I talked to my mother who lives in Spain and met my father when she was 16 and he was nearly 50, and I talk to my cousin in the family castle. She talks about all the family history and how marriage was used to consolidate power, and how it had nothing to do with love at all; and I talk to the experts, like Stephanie Coontz, who is the world’s leading authority on the history of marriage. At first I was worried, as a kind of snobby philosopher, thinking that this topic of marriage and relationships seems a little bit wishy-washy, but that was a very wrong presumption of mine. It’s an extremely deep subject, from every angle.
So would you say you are not promoting just one right way, but showing the complexities of human nature?

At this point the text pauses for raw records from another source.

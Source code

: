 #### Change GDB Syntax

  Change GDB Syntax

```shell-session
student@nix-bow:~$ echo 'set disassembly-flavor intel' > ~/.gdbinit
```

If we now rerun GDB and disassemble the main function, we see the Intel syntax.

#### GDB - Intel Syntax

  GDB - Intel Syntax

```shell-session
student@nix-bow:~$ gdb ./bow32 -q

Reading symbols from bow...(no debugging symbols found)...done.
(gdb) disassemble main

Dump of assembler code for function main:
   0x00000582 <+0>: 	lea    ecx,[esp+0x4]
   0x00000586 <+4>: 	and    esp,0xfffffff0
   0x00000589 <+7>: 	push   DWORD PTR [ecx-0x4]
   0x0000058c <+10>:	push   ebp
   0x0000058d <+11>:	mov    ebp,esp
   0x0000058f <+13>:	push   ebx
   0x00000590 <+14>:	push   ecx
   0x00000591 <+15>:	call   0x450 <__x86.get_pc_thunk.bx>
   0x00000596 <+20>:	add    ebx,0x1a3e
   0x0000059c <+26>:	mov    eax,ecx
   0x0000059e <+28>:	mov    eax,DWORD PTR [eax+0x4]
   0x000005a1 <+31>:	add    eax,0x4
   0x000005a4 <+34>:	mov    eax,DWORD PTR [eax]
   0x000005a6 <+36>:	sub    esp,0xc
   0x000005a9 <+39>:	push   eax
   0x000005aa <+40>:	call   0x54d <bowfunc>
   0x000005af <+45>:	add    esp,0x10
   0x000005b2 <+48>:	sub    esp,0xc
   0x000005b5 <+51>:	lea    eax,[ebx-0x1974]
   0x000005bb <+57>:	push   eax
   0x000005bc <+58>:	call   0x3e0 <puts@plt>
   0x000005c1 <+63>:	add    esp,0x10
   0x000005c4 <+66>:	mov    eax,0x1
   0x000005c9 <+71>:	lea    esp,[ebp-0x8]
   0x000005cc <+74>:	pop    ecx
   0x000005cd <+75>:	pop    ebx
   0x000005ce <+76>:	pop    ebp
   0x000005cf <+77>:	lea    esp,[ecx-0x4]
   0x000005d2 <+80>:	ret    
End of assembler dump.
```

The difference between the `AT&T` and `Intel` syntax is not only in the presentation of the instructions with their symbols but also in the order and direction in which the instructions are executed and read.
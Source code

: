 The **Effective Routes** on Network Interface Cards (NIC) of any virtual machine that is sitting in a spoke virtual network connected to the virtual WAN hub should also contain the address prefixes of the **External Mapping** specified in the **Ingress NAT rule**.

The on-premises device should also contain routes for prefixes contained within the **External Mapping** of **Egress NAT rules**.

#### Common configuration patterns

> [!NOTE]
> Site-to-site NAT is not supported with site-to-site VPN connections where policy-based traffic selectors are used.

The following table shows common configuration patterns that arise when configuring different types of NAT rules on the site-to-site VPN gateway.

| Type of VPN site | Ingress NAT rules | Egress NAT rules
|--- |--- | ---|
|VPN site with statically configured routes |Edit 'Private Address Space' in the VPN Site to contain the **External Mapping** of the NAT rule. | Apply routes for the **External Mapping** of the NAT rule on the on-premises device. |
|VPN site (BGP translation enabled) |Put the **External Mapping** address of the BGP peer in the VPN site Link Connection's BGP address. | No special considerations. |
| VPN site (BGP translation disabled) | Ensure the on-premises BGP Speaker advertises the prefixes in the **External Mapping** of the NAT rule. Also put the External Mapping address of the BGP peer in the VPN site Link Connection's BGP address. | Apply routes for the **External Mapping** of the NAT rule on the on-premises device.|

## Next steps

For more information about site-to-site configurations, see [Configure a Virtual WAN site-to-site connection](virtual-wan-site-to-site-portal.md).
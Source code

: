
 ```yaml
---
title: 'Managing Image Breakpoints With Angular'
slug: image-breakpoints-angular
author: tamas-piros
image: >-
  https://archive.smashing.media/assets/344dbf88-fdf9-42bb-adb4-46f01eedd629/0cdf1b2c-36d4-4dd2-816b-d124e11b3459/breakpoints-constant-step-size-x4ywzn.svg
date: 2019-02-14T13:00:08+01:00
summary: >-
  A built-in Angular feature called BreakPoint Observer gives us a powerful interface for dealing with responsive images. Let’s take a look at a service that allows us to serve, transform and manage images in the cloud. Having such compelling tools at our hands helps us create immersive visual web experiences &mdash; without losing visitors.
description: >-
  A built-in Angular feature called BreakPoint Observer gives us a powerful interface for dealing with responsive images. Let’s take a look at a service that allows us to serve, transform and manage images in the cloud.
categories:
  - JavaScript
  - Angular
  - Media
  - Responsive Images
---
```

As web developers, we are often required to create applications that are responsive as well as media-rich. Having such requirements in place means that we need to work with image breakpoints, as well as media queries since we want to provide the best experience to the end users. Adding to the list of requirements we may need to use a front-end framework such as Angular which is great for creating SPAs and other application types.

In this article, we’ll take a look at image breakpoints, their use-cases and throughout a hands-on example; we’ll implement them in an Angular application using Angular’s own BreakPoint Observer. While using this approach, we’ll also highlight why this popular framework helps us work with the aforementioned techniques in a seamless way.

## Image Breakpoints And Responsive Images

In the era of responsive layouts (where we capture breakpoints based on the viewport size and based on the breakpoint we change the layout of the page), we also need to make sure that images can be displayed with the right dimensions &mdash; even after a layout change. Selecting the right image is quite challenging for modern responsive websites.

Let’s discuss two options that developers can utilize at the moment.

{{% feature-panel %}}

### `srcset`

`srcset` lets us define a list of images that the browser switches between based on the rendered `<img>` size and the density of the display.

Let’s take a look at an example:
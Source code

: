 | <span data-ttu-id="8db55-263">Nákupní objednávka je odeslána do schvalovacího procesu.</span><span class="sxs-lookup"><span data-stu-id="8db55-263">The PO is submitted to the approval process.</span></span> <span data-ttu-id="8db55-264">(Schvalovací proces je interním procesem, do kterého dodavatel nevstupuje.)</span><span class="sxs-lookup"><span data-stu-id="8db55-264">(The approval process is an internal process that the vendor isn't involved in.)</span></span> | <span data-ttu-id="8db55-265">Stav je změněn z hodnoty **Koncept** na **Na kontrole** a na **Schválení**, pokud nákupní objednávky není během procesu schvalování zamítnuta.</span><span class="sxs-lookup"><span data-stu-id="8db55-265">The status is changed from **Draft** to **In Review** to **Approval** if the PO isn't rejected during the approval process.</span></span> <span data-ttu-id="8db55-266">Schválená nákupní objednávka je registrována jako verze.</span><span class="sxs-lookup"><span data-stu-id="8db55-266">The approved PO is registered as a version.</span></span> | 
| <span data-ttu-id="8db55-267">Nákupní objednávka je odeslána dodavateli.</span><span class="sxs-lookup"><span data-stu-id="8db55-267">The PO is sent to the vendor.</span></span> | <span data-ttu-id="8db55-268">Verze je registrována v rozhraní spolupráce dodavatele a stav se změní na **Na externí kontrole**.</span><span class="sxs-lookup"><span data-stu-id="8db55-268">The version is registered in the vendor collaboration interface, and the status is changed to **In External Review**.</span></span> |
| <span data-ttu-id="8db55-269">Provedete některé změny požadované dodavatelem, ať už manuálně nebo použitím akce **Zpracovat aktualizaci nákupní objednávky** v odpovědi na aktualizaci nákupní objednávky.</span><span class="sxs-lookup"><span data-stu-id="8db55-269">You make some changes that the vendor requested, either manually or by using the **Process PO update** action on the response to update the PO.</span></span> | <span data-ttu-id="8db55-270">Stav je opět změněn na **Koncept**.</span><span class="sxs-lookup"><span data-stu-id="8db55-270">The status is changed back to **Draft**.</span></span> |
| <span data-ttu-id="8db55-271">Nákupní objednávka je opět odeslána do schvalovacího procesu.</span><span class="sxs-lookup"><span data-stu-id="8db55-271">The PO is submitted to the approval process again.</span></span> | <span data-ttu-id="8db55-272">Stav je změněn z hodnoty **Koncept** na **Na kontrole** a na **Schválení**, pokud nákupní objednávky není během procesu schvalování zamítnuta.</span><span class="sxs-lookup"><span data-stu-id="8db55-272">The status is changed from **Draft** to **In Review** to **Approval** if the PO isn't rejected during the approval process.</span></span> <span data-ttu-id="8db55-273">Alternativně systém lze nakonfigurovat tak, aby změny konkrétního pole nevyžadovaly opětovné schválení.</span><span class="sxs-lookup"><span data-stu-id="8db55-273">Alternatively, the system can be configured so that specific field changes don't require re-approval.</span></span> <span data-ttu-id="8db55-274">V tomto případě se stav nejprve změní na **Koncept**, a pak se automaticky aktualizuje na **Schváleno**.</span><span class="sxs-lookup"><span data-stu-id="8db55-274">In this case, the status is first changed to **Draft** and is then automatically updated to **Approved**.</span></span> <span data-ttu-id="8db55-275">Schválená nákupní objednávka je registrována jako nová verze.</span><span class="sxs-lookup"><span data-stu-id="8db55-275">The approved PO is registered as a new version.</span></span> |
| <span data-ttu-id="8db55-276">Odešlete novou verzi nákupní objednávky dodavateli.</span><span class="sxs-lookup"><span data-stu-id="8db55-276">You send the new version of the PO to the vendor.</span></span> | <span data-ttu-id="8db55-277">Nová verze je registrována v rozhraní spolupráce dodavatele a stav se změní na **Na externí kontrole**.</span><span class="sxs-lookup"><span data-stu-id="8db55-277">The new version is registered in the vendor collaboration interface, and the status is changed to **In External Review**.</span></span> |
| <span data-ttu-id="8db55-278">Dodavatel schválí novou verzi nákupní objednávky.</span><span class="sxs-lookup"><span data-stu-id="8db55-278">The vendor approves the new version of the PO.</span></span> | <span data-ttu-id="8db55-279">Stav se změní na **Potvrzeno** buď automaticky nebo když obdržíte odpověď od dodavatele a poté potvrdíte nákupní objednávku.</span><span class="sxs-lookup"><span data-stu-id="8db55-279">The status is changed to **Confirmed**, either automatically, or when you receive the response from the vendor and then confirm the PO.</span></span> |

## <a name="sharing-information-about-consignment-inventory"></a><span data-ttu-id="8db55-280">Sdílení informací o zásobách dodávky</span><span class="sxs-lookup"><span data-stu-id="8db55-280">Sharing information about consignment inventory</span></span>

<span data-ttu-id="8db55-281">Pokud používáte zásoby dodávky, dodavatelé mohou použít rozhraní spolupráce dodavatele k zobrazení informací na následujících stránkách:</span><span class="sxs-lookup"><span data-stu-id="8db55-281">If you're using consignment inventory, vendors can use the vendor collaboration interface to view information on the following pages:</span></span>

If anything I’m promoting questioning the assumptions. And hopefully I’m promoting a conversation amongst individuals after they see the film. We tend to think that these things have been set in stone, but attitudes about sex and family and relationships are changing all the time. Just look at the last 100 years. If you look at the 50s compared to the 60s, compared to the 80s, you know you’ll have completely different social mores and attitudes about these issues. They depend not only on religion as we discussed, but on the country you’re in, on sexual health issues, sexually transmitted diseases like HIV, and things like the emergence of the birth control pill, and people rebelling against the morals they were handed down. So I think it would be really presumptuous of me to prescribe one answer, but I think that if I can help expand people’s vocabulary for thinking about these things, then I will have succeeded.
Your Kickstarter campaign for “Monigamish” was very successful. Did you expect it to be so supported?
This campaign validated for me that this was an important topic to be exploring. And it just reminded me of the responsibility I have to treat it seriously. We were trying to raise $35 000, which I at first thought was too ambitious, and I was worried that we were never going to reach it, but we reached that goal in around four days. We had over 500 backers and most of them were total strangers. So I just realized that this is a topic that touches everybody.
You speak several different languages and we really enjoy following your travel adventures featured on your blog. Any specific place that has inspired you the most?
I speak Spanish, Italian, and French. Of course, Spain has inspired me a lot. I mean, everywhere that I’ve been to… I was in Bhutan last year, and it was incredible. I try to travel as much as possible, because I think once you become complacent in a place – you don’t pay as much attention. When you travel, your antennas are up and your senses are all heightened. It’s important to travel a lot and see the world through fresh eyes.
Are there any filmmakers that inspire you?
As I said, people like Werner Herzog and Dziga Vertov; Errol Morris is an amazing filmmaker who I look up to very much. That’s just for documentaries. There are so many! I spent years, in my twenties especially, watching thousands and thousands of movies. And all of that hopefully helped me develop a language and a vocabulary of filmmaking, which I hope is developing into a unique style and point of view.